Plain-text document sources
○ ○ ○ ○

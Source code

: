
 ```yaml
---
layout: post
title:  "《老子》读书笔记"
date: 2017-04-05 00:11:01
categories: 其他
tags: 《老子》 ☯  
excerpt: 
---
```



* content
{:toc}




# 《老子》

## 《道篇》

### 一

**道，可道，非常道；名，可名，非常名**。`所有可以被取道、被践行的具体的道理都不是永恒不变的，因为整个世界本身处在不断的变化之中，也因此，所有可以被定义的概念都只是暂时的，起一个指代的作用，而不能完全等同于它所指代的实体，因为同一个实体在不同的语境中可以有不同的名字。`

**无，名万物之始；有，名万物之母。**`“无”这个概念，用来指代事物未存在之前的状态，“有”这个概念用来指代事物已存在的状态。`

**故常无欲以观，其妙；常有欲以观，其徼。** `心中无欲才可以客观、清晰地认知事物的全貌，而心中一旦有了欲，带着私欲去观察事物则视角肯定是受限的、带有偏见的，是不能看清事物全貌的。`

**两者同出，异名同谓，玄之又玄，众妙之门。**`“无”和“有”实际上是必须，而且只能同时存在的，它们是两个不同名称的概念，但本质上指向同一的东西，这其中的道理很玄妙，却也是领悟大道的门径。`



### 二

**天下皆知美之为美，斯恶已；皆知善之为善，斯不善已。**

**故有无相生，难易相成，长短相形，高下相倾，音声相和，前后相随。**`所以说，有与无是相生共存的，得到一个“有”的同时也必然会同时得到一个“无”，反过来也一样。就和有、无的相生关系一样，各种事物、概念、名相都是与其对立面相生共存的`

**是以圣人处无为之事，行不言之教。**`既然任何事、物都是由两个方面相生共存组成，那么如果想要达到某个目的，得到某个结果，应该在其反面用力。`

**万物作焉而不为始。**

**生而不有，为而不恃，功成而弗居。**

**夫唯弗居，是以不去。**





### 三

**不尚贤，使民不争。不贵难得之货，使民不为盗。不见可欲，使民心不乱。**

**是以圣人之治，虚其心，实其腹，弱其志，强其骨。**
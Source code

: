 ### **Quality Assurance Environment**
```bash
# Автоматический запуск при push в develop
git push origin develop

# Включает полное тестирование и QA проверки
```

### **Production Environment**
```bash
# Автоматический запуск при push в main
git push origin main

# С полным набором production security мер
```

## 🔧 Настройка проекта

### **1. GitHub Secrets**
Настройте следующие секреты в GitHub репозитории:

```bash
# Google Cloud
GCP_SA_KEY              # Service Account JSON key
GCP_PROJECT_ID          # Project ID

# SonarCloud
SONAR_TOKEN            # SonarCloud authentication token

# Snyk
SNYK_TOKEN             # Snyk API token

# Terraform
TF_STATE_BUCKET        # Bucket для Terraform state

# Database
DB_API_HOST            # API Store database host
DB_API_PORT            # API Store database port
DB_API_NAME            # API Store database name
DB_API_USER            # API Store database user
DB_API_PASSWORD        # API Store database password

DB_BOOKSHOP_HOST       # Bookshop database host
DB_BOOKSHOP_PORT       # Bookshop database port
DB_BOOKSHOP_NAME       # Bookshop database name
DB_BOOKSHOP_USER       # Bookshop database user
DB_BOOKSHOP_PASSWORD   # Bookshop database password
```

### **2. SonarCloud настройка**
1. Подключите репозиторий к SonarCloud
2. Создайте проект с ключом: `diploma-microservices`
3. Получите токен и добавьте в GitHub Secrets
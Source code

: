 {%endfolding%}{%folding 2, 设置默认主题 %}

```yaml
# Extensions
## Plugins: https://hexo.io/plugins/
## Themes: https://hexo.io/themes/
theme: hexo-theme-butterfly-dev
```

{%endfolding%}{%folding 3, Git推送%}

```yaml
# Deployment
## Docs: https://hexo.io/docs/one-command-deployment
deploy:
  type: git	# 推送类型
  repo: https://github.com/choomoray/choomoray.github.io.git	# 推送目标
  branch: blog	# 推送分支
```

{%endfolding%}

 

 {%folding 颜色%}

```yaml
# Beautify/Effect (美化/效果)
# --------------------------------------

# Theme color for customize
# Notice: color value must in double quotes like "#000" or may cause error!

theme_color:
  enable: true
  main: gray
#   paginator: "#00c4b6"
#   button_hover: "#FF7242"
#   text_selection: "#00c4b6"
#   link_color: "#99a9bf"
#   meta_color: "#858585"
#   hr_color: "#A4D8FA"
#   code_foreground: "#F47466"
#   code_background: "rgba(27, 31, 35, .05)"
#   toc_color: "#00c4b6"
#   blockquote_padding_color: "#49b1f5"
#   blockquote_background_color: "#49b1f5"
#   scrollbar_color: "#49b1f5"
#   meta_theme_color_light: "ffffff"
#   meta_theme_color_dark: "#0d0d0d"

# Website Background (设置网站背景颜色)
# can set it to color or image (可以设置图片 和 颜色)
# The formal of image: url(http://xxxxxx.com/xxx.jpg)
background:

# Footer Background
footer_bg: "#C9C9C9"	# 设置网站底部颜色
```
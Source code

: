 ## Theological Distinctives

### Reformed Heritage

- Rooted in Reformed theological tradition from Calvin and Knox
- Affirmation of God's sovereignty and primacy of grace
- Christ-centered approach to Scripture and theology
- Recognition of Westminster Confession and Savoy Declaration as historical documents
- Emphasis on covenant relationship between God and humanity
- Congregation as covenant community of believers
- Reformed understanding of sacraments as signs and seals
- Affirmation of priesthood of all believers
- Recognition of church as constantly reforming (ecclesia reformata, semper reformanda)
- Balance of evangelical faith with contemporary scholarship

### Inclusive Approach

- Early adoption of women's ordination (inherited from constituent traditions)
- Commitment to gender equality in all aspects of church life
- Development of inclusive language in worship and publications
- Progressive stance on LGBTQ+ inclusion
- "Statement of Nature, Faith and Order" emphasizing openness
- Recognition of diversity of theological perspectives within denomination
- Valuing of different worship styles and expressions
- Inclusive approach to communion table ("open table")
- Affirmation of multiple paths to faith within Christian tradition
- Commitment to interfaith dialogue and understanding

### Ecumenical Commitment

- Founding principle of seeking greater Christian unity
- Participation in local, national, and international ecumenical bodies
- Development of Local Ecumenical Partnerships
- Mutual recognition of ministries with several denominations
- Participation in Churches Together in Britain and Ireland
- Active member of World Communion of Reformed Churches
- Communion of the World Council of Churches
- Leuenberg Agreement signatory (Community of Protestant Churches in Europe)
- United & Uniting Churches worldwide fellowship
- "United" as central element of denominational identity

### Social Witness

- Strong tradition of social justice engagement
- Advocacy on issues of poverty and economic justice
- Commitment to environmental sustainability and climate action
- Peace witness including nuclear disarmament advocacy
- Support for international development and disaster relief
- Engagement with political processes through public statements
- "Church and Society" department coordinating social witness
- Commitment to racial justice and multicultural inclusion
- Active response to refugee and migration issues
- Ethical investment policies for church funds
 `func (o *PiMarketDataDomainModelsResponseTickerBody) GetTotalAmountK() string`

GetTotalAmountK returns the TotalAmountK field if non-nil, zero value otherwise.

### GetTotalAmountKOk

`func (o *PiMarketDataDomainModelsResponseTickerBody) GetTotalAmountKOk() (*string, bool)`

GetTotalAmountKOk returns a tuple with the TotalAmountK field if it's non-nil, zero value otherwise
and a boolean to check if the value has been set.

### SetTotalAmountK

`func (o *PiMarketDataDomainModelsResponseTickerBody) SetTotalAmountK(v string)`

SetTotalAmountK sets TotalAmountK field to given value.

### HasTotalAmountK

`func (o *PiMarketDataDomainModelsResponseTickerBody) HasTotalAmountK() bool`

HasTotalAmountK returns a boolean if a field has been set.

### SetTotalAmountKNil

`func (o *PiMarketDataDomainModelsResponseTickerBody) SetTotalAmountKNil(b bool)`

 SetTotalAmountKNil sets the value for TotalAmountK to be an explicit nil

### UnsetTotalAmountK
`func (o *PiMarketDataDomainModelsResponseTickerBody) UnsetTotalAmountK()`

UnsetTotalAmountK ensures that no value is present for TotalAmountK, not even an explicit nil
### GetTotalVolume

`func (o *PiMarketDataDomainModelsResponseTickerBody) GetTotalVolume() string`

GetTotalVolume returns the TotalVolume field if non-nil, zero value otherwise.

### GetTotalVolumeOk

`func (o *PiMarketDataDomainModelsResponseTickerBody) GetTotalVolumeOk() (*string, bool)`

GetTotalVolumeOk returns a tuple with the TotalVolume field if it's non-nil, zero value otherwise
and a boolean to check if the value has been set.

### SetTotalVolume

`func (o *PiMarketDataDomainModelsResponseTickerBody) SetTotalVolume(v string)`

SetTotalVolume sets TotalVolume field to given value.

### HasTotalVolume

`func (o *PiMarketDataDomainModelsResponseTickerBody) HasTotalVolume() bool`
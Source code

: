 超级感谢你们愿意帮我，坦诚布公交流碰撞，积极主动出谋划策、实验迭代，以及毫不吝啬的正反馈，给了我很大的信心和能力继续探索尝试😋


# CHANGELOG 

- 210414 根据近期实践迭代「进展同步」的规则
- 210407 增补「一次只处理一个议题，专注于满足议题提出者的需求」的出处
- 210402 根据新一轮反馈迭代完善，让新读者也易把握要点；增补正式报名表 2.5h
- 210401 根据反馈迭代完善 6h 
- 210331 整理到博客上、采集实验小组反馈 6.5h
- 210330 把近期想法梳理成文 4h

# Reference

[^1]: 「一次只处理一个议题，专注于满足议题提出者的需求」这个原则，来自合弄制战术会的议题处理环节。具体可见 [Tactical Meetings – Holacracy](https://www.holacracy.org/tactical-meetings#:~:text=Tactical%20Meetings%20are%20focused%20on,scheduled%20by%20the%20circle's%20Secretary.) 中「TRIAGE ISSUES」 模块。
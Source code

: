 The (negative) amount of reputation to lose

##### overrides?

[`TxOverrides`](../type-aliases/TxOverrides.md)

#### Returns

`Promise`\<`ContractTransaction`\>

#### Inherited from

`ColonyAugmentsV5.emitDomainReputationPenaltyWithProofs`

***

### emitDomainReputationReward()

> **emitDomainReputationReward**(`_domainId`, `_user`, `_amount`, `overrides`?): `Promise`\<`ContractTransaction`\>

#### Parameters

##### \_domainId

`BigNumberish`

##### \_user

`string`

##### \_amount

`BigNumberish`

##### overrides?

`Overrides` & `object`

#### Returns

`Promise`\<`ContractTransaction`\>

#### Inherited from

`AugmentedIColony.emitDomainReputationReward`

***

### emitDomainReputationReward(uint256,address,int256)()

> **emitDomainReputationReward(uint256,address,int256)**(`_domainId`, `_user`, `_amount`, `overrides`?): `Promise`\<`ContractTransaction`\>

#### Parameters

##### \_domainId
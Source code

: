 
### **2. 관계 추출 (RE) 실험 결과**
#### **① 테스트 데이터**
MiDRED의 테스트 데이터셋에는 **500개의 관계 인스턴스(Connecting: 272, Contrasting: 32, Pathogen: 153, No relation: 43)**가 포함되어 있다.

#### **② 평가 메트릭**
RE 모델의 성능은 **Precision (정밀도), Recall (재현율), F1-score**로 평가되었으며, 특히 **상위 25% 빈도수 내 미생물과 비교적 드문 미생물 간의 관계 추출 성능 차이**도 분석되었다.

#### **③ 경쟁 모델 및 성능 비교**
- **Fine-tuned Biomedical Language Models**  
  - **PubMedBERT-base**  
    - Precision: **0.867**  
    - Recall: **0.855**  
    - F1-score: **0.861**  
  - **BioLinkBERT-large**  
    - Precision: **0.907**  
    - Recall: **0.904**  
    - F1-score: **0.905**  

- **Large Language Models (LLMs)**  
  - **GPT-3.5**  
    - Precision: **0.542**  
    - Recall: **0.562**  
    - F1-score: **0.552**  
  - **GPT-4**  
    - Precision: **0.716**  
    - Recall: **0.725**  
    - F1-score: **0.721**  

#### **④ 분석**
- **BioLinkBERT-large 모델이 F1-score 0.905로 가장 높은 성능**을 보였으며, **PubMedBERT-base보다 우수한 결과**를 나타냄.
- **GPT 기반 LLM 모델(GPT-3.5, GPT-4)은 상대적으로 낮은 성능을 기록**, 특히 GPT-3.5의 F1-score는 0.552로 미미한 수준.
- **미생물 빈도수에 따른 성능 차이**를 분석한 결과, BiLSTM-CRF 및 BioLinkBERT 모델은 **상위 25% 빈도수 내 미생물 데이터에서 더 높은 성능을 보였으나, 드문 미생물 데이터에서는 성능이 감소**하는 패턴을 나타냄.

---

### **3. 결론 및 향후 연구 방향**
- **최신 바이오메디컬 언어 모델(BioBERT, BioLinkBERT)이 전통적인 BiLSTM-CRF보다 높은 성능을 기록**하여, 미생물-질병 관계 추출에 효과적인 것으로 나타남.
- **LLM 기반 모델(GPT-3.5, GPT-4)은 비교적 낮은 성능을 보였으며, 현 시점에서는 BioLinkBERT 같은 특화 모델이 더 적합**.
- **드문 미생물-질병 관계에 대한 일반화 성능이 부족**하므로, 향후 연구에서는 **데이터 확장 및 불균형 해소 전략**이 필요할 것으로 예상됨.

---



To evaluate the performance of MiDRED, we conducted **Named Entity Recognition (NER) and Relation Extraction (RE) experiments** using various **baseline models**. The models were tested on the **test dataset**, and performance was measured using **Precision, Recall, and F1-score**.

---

○ ○ ○ ○

TASK TO COMPLETE »
Using only the data above, copy out the lines that include the word "Commitment".

ANSWER TO THE PROBLEM »
- Commitment to gender equality in all aspects of church life
- Commitment to interfaith dialogue and understanding
### Ecumenical Commitment
- Commitment to environmental sustainability and climate action
- Commitment to racial justice and multicultural inclusion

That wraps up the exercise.